_DATA FOR THIS TASK_
>>>>

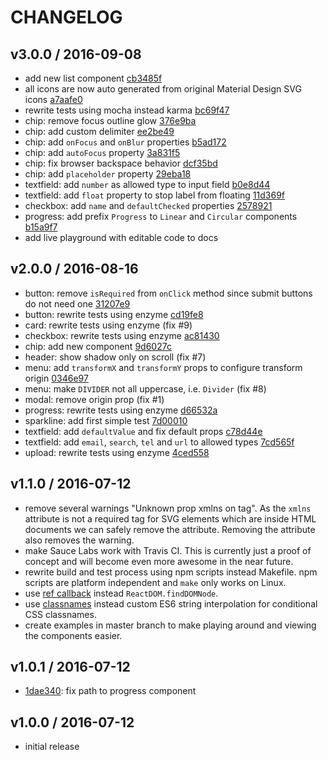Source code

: 
# CHANGELOG

## v3.0.0 / 2016-09-08

- add new list component [cb3485f](https://github.com/HBM/react-components/commit/cb3485f621fa6e355a7635f5fdc2906cb13367bb)
- all icons are now auto generated from original Material Design SVG icons [a7aafe0](https://github.com/HBM/react-components/commit/a7aafe0720e17493a63e99efec4c91ffaf94d031)
- rewrite tests using mocha instead karma [bc69f47](https://github.com/HBM/react-components/commit/bc69f47da39196e76c3f77319090672083793c0a)
- chip: remove focus outline glow [376e9ba](https://github.com/HBM/react-components/commit/376e9ba4683c6c915081de212ba67ff04ff50c2b)
- chip: add custom delimiter [ee2be49](https://github.com/HBM/react-components/commit/ee2be4917ff06c8478206df89d82639dada1b675)
- chip: add `onFocus` and `onBlur` properties [b5ad172](https://github.com/HBM/react-components/commit/b5ad17293b265d4b7dc5a03999fe21da4bbb7876)
- chip: add `autoFocus` property [3a831f5](https://github.com/HBM/react-components/commit/3a831f58858ec7c9d3cbc530417c7305947b7af1)
- chip: fix browser backspace behavior [dcf35bd](https://github.com/HBM/react-components/commit/dcf35bd84f0034a908b2b273857aa582d2cc6ee5)
- chip: add `placeholder` property [29eba18](https://github.com/HBM/react-components/commit/29eba18a506146ec5945598131801bb4f380761b)
- textfield: add `number` as allowed type to input field [b0e8d44](https://github.com/HBM/react-components/commit/b0e8d44b5f23efc70e478fc8ecc3b86c3b7ff409)
- textfield: add `float` property to stop label from floating [11d369f](https://github.com/HBM/react-components/commit/11d369f414c1b251e2a6b5f8876576e20edb90c7)
- checkbox: add `name` and `defaultChecked` properties [2578921](https://github.com/HBM/react-components/commit/2578921f5d2287bdf249ca6bc956176cdafc302a)
- progress: add prefix `Progress` to `Linear` and `Circular` components [b15a9f7](https://github.com/HBM/react-components/commit/b15a9f7a02e16e3aa51c2ef3cac9699fbd55f957)
- add live playground with editable code to docs

## v2.0.0 / 2016-08-16

- button: remove `isRequired` from `onClick` method since submit buttons do not need one [31207e9](https://github.com/HBM/react-components/commit/31207e999f472e5e60eecd2505981500c3efbf4a)
- button: rewrite tests using enzyme [cd19fe8](https://github.com/HBM/react-components/commit/cd19fe80cf3c1d09d3df947f8f47d0be5990f19a)
- card: rewrite tests using enzyme (fix #9)
- checkbox: rewrite tests using enzyme [ac81430](https://github.com/HBM/react-components/commit/ac81430276b45b05883ef5571b596dca1bf1d71c)
- chip: add new component [9d6027c](https://github.com/HBM/react-components/commit/9d6027cd44bfc5fad8eaa98d45f4fb258964b805)
- header: show shadow only on scroll (fix #7)
- menu: add `transformX` and `transformY` props to configure transform origin [0346e97](https://github.com/HBM/react-components/commit/0346e97b2a3b8d6b9dc32c7d2517c438ef423d24)
- menu: make `DIVIDER` not all uppercase, i.e. `Divider` (fix #8)
- modal: remove origin prop (fix #1)
- progress: rewrite tests using enzyme [d66532a](https://github.com/HBM/react-components/commit/d66532a62be75654075610dd189c48d0f7cfafb5)
- sparkline: add first simple test [7d00010](https://github.com/HBM/react-components/commit/7d000103f49ddd3be4fe5f99fcbacbf38254b3f9)
- textfield: add `defaultValue` and fix default props [c78d44e](https://github.com/HBM/react-components/commit/c78d44e66982905f1b90a87b3b8b1865d95f3f84)
- textfield: add `email`, `search`, `tel` and `url` to allowed types [7cd565f](https://github.com/HBM/react-components/commit/7cd565fc2da4203bfca557ba4d37a5f9822d45d4)
- upload: rewrite tests using enzyme [4ced558](https://github.com/HBM/react-components/commit/4ced5585d48f25098e656c7e61fa0955afc6c5ae)

## v1.1.0 / 2016-07-12

- remove several warnings "Unknown prop xmlns on tag". As the `xmlns` attribute is not a required tag for SVG elements which are inside HTML documents we can safely remove the attribute. Removing the attribute also removes the warning.
- make Sauce Labs work with Travis CI. This is currently just a proof of concept and will become even more awesome in the near future.
- rewrite build and test process using npm scripts instead Makefile. npm scripts are platform independent and `make` only works on Linux.
- use [ref callback](https://facebook.github.io/react/docs/more-about-refs.html#the-ref-callback-attribute) instead `ReactDOM.findDOMNode`.
- use [classnames](https://github.com/JedWatson/classnames) instead custom ES6 string interpolation for conditional CSS classnames.
- create examples in master branch to make playing around and viewing the components easier.

## v1.0.1 / 2016-07-12

- [1dae340](https://github.com/HBM/react-components/commit/1dae3407eb0a70be9f1cd3623979dad86a801ae0): fix path to progress component

## v1.0.0 / 2016-07-12

- initial release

<<<<

_WORK TASK_
Your task is to retype the records above in full and exactly, omitting the pictures.

_ANSWER BOX_
Source code

: 
# CHANGELOG

## v3.0.0 / 2016-09-08

- add new list component [cb3485f](https://github.com/HBM/react-components/commit/cb3485f621fa6e355a7635f5fdc2906cb13367bb)
- all icons are now auto generated from original Material Design SVG icons [a7aafe0](https://github.com/HBM/react-components/commit/a7aafe0720e17493a63e99efec4c91ffaf94d031)
- rewrite tests using mocha instead karma [bc69f47](https://github.com/HBM/react-components/commit/bc69f47da39196e76c3f77319090672083793c0a)
- chip: remove focus outline glow [376e9ba](https://github.com/HBM/react-components/commit/376e9ba4683c6c915081de212ba67ff04ff50c2b)
- chip: add custom delimiter [ee2be49](https://github.com/HBM/react-components/commit/ee2be4917ff06c8478206df89d82639dada1b675)
- chip: add `onFocus` and `onBlur` properties [b5ad172](https://github.com/HBM/react-components/commit/b5ad17293b265d4b7dc5a03999fe21da4bbb7876)
- chip: add `autoFocus` property [3a831f5](https://github.com/HBM/react-components/commit/3a831f58858ec7c9d3cbc530417c7305947b7af1)
- chip: fix browser backspace behavior [dcf35bd](https://github.com/HBM/react-components/commit/dcf35bd84f0034a908b2b273857aa582d2cc6ee5)
- chip: add `placeholder` property [29eba18](https://github.com/HBM/react-components/commit/29eba18a506146ec5945598131801bb4f380761b)
- textfield: add `number` as allowed type to input field [b0e8d44](https://github.com/HBM/react-components/commit/b0e8d44b5f23efc70e478fc8ecc3b86c3b7ff409)
- textfield: add `float` property to stop label from floating [11d369f](https://github.com/HBM/react-components/commit/11d369f414c1b251e2a6b5f8876576e20edb90c7)
- checkbox: add `name` and `defaultChecked` properties [2578921](https://github.com/HBM/react-components/commit/2578921f5d2287bdf249ca6bc956176cdafc302a)
- progress: add prefix `Progress` to `Linear` and `Circular` components [b15a9f7](https://github.com/HBM/react-components/commit/b15a9f7a02e16e3aa51c2ef3cac9699fbd55f957)
- add live playground with editable code to docs

## v2.0.0 / 2016-08-16

- button: remove `isRequired` from `onClick` method since submit buttons do not need one [31207e9](https://github.com/HBM/react-components/commit/31207e999f472e5e60eecd2505981500c3efbf4a)
- button: rewrite tests using enzyme [cd19fe8](https://github.com/HBM/react-components/commit/cd19fe80cf3c1d09d3df947f8f47d0be5990f19a)
- card: rewrite tests using enzyme (fix #9)
- checkbox: rewrite tests using enzyme [ac81430](https://github.com/HBM/react-components/commit/ac81430276b45b05883ef5571b596dca1bf1d71c)
- chip: add new component [9d6027c](https://github.com/HBM/react-components/commit/9d6027cd44bfc5fad8eaa98d45f4fb258964b805)
- header: show shadow only on scroll (fix #7)
- menu: add `transformX` and `transformY` props to configure transform origin [0346e97](https://github.com/HBM/react-components/commit/0346e97b2a3b8d6b9dc32c7d2517c438ef423d24)
- menu: make `DIVIDER` not all uppercase, i.e. `Divider` (fix #8)
- modal: remove origin prop (fix #1)
- progress: rewrite tests using enzyme [d66532a](https://github.com/HBM/react-components/commit/d66532a62be75654075610dd189c48d0f7cfafb5)
- sparkline: add first simple test [7d00010](https://github.com/HBM/react-components/commit/7d000103f49ddd3be4fe5f99fcbacbf38254b3f9)
- textfield: add `defaultValue` and fix default props [c78d44e](https://github.com/HBM/react-components/commit/c78d44e66982905f1b90a87b3b8b1865d95f3f84)
- textfield: add `email`, `search`, `tel` and `url` to allowed types [7cd565f](https://github.com/HBM/react-components/commit/7cd565fc2da4203bfca557ba4d37a5f9822d45d4)
- upload: rewrite tests using enzyme [4ced558](https://github.com/HBM/react-components/commit/4ced5585d48f25098e656c7e61fa0955afc6c5ae)

## v1.1.0 / 2016-07-12

- remove several warnings "Unknown prop xmlns on tag". As the `xmlns` attribute is not a required tag for SVG elements which are inside HTML documents we can safely remove the attribute. Removing the attribute also removes the warning.
- make Sauce Labs work with Travis CI. This is currently just a proof of concept and will become even more awesome in the near future.
- rewrite build and test process using npm scripts instead Makefile. npm scripts are platform independent and `make` only works on Linux.
- use [ref callback](https://facebook.github.io/react/docs/more-about-refs.html#the-ref-callback-attribute) instead `ReactDOM.findDOMNode`.
- use [classnames](https://github.com/JedWatson/classnames) instead custom ES6 string interpolation for conditional CSS classnames.
- create examples in master branch to make playing around and viewing the components easier.

## v1.0.1 / 2016-07-12

- [1dae340](https://github.com/HBM/react-components/commit/1dae3407eb0a70be9f1cd3623979dad86a801ae0): fix path to progress component

## v1.0.0 / 2016-07-12

- initial release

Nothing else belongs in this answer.